When using 2-D axial CT sections, positional changes of the patient in the scanner, pelvic tilt, and variability from reader to reader can introduce inconsistencies in measurement for acetabular abduction and version [1, 14, 24, 29, 34, 37]. For example, if the pelvis was tilted slightly toward one side in the coronal plane, this would introduce distortion of the axial image, with the cut plane being angled proximally on the pelvis on one side and distally on the other side. An analogous distortion of the axial images also can occur with excessive native lumbar kyphosis or lordosis. To establish quantitative, multilevel measurements of AV and measure acetabular abduction and ischial spine position not prone to this source of error, we developed a method to quantify these values using computer-generated 3-D models that would be independent of all external factors.

We (1) established quantitative measurements of AV, acetabular abduction, and ischial spine position using 3-D CT generated models from an institutional database; (2) used the models to determine the prevalence of acetabular retroversion in this series of models, and (3) determined whether retroversion was isolated to the superior acetabulum or involved the entire acetabulum and/or the pelvic segment including the acetabulum and the ischial spine.

Materials and Methods

We identified the pelvic CT scans of 50 randomly selected patients (100 acetabula) from a large database at our institution containing scans performed either for trauma or abdominal evaluation. All scans had been reviewed previously by a musculoskeletal radiologist for the original concerns. Scans with fractures, bone or soft tissue tumors, hardware, open growth plates, osteopenia, OA, or evidence of prior surgery were excluded from the study. All scans included the top of the sacrum down to the level of the lesser trochanters. The section thickness was 2.5 mm or thinner in all cases. There were 25 males and 25 females with an average age of 39 ± 12 years (range, 16–62 years). This study was performed in full compliance with the University of California at Davis Institutional Review Board.

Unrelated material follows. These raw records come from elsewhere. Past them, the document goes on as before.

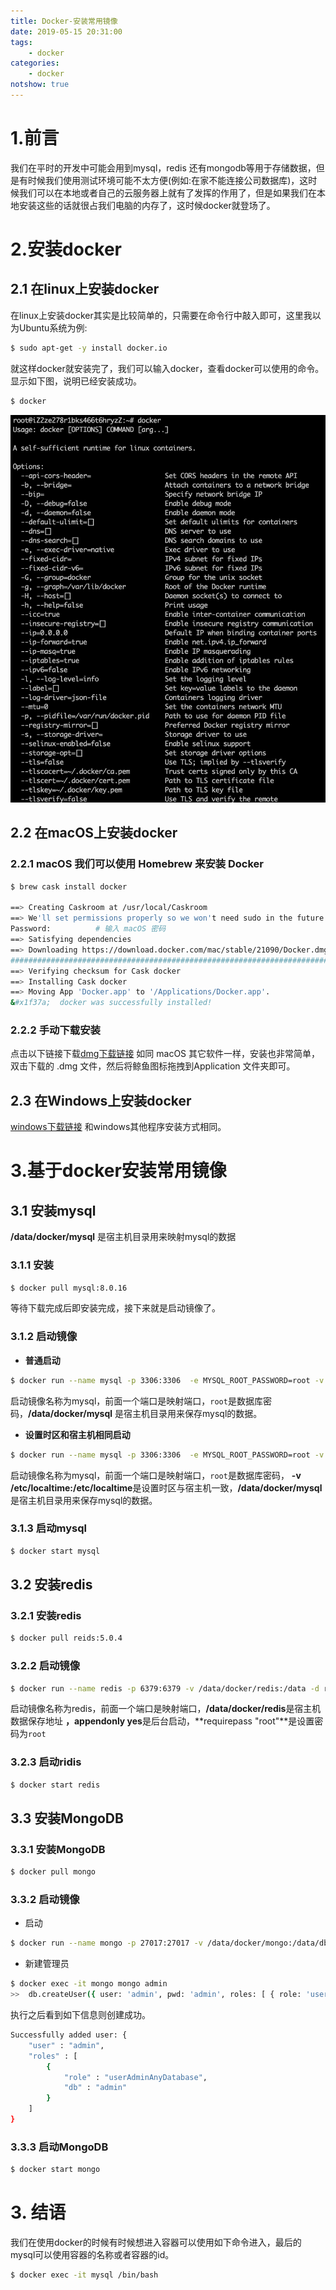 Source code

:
 ```yaml
---
title: Docker-安装常用镜像
date: 2019-05-15 20:31:00
tags:
    - docker
categories: 
    - docker
notshow: true
---
```

# 1.前言
我们在平时的开发中可能会用到mysql，redis 还有mongodb等用于存储数据，但是有时候我们使用测试环境可能不太方便(例如:在家不能连接公司数据库)，这时候我们可以在本地或者自己的云服务器上就有了发挥的作用了，但是如果我们在本地安装这些的话就很占我们电脑的内存了，这时候docker就登场了。
<!-- more -->
# 2.安装docker
## 2.1 在linux上安装docker
在linux上安装docker其实是比较简单的，只需要在命令行中敲入即可，这里我以为Ubuntu系统为例:
```bash
$ sudo apt-get -y install docker.io
```
就这样docker就安装完了，我们可以输入docker，查看docker可以使用的命令。显示如下图，说明已经安装成功。
```bash
$ docker
```
![docker](/image/docker/docker-util.jpg)

## 2.2 在macOS上安装docker
### 2.2.1 macOS 我们可以使用 Homebrew 来安装 Docker
```bash
$ brew cask install docker

==> Creating Caskroom at /usr/local/Caskroom
==> We'll set permissions properly so we won't need sudo in the future
Password:          # 输入 macOS 密码
==> Satisfying dependencies
==> Downloading https://download.docker.com/mac/stable/21090/Docker.dmg
######################################################################## 100.0%
==> Verifying checksum for Cask docker
==> Installing Cask docker
==> Moving App 'Docker.app' to '/Applications/Docker.app'.
&#x1f37a;  docker was successfully installed!
```
### 2.2.2 手动下载安装
点击以下链接下载[dmg下载链接](https://download.docker.com/mac/stable/Docker.dmg) 如同 macOS 其它软件一样，安装也非常简单，双击下载的 .dmg 文件，然后将鲸鱼图标拖拽到Application 文件夹即可。

## 2.3 在Windows上安装docker
[windows下载链接](https://www.docker.com/get-docker) 和windows其他程序安装方式相同。

# 3.基于docker安装常用镜像
## 3.1 安装mysql
**/data/docker/mysql** 是宿主机目录用来映射mysql的数据
### 3.1.1 安装
```bash
$ docker pull mysql:8.0.16
```
等待下载完成后即安装完成，接下来就是启动镜像了。
### 3.1.2 启动镜像
- **普通启动**
```bash
$ docker run --name mysql -p 3306:3306  -e MYSQL_ROOT_PASSWORD=root -v /data/docker/mysql:/var/lib/mysql -d mysql:8.0.16

```
启动镜像名称为mysql，前面一个端口是映射端口，`root`是数据库密码，**/data/docker/mysql** 是宿主机目录用来保存mysql的数据。
- **设置时区和宿主机相同启动**
```bash
$ docker run --name mysql -p 3306:3306  -e MYSQL_ROOT_PASSWORD=root -v /etc/localtime:/etc/localtime  -v /data/docker/mysql:/var/lib/mysql -d mysql:8.0.16

```
启动镜像名称为mysql，前面一个端口是映射端口，`root`是数据库密码， **-v /etc/localtime:/etc/localtime**是设置时区与宿主机一致，**/data/docker/mysql** 是宿主机目录用来保存mysql的数据。

### 3.1.3 启动mysql
```bash
$ docker start mysql
```

## 3.2 安装redis
### 3.2.1 安装redis
```bash
$ docker pull reids:5.0.4
```

### 3.2.2 启动镜像
```bash
$ docker run --name redis -p 6379:6379 -v /data/docker/redis:/data -d redis:5.0.4 redis-server --appendonly yes --requirepass "root"

```
启动镜像名称为redis，前面一个端口是映射端口，**/data/docker/redis**是宿主机数据保存地址 **，appendonly yes**是后台启动，**requirepass "root"**是设置密码为`root`

### 3.2.3 启动ridis
```bash
$ docker start redis
```


## 3.3 安装MongoDB
### 3.3.1 安装MongoDB
```bash
$ docker pull mongo
```

### 3.3.2 启动镜像
- 启动
```bash
$ docker run --name mongo -p 27017:27017 -v /data/docker/mongo:/data/db -d mongo:latest --auth

```
- 新建管理员
```bash
$ docker exec -it mongo mongo admin
>>  db.createUser({ user: 'admin', pwd: 'admin', roles: [ { role: 'userAdminAnyDatabase', db: 'admin' } ]});
```
执行之后看到如下信息则创建成功。
```bash
Successfully added user: {
    "user" : "admin",
    "roles" : [
        {
            "role" : "userAdminAnyDatabase",
            "db" : "admin"
        }
    ]
}
```

### 3.3.3 启动MongoDB
```bash
$ docker start mongo
```

# 3. 结语
我们在使用docker的时候有时候想进入容器可以使用如下命令进入，最后的mysql可以使用容器的名称或者容器的id。
```bash
$ docker exec -it mysql /bin/bash
```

The scans were entered in a commercially available software package (Mimics; Materialise, Ann Arbor, MI, USA), and 3-D surface models were created. The femora were removed from the 3-D models to facilitate detailed analysis of the acetabula. A specialized acetabular analysis module was created in the software. In each case, the following points were selected manually: bilateral anterior superior iliac spines (ASIS), ischial spines, the sacral midpoint (defined as the anterior midpoint of the superior endplate of S1), pubic symphysis center, and coccyx (defined as the anterior midpoint of C1) (Fig. 1).

Fig. 1
figure 1

Anatomic points are placed on the 3-D virtual model of the pelvis. Rt ASIS = right anterior superior iliac spine; Rt ACE Ctr = right acetabular center; Rt ACE 12 o’clock = right acetabulum 12 o’clock position; Rt ACE 6 o’clock = right acetabulum 6 o’clock position; Lt ASIS = left anterior superior iliac spine; Lt ACE Ctr = left acetabular center; Lt ACE 12 o’clock = left acetabulum 12 o’clock position; Lt ACE 6 o’clock = left acetabulum 6 o’clock position; Pubic Sym Ctr = pubic symphysis center.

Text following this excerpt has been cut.